Ich war so komisch wie ein Clown, ich sah auch so aus und ... wir prusteten los vor Lachen.
Dann sah sie mich an und sagte mir etwas so Trauriges, daß ich mir dumm vorkam, mir so lange Zeit eine so erbärmliche Sache gewünscht zu haben:
» Macari fussa accussì facili accuntintarsi e campari ... Wenn es so einfach wäre, sich zufriedenzugeben und durchs Leben zu schlagen ...«
Vielleicht waren es weniger ihre Worte als ihre Augen, die mir Angst machten: Einen Augenblick lang strahlten sie nicht mehr.
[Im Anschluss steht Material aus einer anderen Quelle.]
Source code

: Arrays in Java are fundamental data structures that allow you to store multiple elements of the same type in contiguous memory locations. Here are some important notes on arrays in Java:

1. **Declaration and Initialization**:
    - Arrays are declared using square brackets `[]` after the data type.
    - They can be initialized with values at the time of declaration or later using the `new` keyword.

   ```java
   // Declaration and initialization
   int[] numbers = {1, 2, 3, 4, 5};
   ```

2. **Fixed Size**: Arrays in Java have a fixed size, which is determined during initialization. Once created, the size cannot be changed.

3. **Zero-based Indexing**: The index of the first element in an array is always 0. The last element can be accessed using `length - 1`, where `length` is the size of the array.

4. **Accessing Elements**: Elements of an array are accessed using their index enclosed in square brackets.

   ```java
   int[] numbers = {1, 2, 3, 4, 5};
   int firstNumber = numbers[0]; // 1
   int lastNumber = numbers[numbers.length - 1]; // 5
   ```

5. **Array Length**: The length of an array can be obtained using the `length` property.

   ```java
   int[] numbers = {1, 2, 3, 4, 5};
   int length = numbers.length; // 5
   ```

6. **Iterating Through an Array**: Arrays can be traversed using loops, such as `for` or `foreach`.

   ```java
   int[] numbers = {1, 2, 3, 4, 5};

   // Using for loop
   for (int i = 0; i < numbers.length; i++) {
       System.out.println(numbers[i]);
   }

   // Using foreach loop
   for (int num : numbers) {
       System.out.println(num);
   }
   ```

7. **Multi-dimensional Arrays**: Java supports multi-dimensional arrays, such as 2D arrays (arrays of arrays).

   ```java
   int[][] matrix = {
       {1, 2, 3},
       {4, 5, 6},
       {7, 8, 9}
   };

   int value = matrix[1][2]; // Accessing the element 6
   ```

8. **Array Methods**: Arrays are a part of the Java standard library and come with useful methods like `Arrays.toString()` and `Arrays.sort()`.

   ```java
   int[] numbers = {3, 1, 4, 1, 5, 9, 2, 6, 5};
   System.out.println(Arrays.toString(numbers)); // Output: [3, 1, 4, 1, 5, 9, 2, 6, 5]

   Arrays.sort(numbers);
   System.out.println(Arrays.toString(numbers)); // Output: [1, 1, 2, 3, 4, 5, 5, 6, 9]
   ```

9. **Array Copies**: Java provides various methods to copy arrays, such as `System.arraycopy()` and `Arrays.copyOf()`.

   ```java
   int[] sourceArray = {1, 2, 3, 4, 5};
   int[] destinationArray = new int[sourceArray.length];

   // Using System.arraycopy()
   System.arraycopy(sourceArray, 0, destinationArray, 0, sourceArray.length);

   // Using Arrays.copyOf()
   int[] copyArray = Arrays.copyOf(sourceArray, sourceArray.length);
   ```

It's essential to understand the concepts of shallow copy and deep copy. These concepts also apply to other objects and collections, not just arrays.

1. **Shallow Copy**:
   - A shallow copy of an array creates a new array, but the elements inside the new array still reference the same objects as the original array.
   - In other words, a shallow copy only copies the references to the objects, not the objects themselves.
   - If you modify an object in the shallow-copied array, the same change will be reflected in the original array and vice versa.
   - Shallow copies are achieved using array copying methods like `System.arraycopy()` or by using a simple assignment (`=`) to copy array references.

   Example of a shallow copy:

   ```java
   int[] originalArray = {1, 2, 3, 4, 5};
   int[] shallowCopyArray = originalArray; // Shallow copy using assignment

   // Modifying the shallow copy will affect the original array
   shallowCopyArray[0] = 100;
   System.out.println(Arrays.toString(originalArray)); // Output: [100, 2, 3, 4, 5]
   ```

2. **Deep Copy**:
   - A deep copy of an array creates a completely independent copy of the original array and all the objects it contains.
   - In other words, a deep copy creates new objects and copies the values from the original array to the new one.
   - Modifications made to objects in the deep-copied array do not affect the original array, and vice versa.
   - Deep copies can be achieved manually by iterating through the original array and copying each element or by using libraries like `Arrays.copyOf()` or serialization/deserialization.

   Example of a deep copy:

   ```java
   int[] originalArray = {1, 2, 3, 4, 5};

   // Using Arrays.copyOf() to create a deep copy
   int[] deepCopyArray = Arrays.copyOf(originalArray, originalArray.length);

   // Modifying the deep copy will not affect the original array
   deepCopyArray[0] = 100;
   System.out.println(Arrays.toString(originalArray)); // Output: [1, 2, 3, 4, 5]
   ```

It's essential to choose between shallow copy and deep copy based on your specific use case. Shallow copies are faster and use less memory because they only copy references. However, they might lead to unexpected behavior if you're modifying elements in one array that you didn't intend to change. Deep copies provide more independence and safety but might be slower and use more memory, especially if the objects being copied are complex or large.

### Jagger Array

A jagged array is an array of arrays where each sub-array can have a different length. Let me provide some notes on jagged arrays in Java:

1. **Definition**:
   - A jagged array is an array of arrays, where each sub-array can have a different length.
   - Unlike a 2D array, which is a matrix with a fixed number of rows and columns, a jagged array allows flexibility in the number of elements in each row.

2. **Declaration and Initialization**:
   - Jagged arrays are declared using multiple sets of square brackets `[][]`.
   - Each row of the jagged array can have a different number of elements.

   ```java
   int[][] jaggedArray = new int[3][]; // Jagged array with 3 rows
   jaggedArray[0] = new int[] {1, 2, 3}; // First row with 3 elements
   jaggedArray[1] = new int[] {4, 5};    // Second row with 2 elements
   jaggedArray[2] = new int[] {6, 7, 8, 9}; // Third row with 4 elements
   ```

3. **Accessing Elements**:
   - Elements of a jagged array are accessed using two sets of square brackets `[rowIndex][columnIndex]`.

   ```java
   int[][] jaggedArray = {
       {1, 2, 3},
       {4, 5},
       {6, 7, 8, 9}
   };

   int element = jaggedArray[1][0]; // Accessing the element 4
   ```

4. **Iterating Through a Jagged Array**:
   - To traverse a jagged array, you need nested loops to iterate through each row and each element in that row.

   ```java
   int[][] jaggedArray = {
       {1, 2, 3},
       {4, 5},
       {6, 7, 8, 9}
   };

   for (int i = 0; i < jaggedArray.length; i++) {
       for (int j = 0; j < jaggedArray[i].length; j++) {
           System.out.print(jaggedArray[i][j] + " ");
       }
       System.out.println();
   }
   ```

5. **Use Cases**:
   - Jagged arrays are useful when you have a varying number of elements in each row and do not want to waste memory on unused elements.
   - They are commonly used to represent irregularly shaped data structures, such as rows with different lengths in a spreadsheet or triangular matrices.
Dann fingen sie wieder an zu strahlen, und sie stand vom Bett auf. Sie öffnete eine Schublade des Nachttisches, der auf ihrer Seite des Bettes stand, und zog ein in braunes Leder gebundenes Büchlein heraus, gab es mir und empfahl mir, es zu lesen, wenn ich Zeit und Lust dazu hätte.
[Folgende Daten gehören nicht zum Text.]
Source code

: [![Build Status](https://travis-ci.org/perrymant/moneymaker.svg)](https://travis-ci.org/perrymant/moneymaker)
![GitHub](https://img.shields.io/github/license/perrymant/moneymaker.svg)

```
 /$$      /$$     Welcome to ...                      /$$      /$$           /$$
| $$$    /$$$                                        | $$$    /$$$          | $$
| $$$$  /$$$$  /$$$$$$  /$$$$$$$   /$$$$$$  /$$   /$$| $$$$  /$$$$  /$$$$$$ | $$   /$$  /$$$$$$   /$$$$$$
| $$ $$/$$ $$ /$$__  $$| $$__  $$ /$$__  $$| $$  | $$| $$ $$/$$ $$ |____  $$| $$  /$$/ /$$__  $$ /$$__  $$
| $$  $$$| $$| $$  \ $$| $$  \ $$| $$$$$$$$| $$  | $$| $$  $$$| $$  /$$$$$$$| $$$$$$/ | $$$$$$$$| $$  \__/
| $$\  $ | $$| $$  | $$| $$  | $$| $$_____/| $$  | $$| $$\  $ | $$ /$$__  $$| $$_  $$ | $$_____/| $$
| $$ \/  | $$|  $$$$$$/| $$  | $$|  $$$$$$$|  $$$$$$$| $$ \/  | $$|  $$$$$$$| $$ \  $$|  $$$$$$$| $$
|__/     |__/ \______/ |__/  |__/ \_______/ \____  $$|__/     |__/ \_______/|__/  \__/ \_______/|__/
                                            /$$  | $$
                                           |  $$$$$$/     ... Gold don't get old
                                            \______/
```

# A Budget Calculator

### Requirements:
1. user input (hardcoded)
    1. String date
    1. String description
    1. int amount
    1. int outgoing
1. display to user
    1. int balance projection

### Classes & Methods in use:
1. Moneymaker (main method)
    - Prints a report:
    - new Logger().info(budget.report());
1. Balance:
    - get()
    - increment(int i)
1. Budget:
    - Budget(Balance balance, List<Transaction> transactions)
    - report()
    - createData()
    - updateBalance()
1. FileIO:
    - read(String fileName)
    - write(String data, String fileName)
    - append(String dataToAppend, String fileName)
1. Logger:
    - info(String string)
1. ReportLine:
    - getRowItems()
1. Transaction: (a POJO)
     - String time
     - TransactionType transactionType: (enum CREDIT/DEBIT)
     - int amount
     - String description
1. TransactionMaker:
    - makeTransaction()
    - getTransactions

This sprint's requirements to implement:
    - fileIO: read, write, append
Ich öffnete es sofort, aber sie bat mich, es nicht vor ihr zu lesen, es hätte sie schon Mut genug gekostet, es mir zu zeigen, ich sei der einzige Mensch auf der Welt, der von seiner Existenz wüßte, und wenn ich es vor ihr lesen würde, könnte sie es vor Unruhe und Angst nicht aushalten und würde mich wahrscheinlich bitten, es ihr zurückzugeben. Ich verstand ihre Gefühle; und weil ich sehr neugierig geworden war, fragte ich sie, ob es ihr etwas ausmache, wenn ich sie eine Weile allein ließe. Sie verneinte, und so ging ich, das Büchlein schon auf der ersten Seite aufgeschlagen, in das kleine Zimmer. Ich warf mich aufs Bett und begann zu lesen.
    15. Oktober 1962
Heute bin ich 20 Jahre alt geworden, und die Mama ist nicht einmal heute gekommen. Ich dachte, Papa käme, aber auch er ist nicht gekommen. Die Nonnen wissen nicht, daß heute mein Geburtstag ist, und ich will es ihnen nicht sagen, weil es sie nicht interessiert. Vielleicht hat die Mama es vergessen und ist deshalb nicht gekommen. Die Arme, wo sie doch so viel zu tun hat.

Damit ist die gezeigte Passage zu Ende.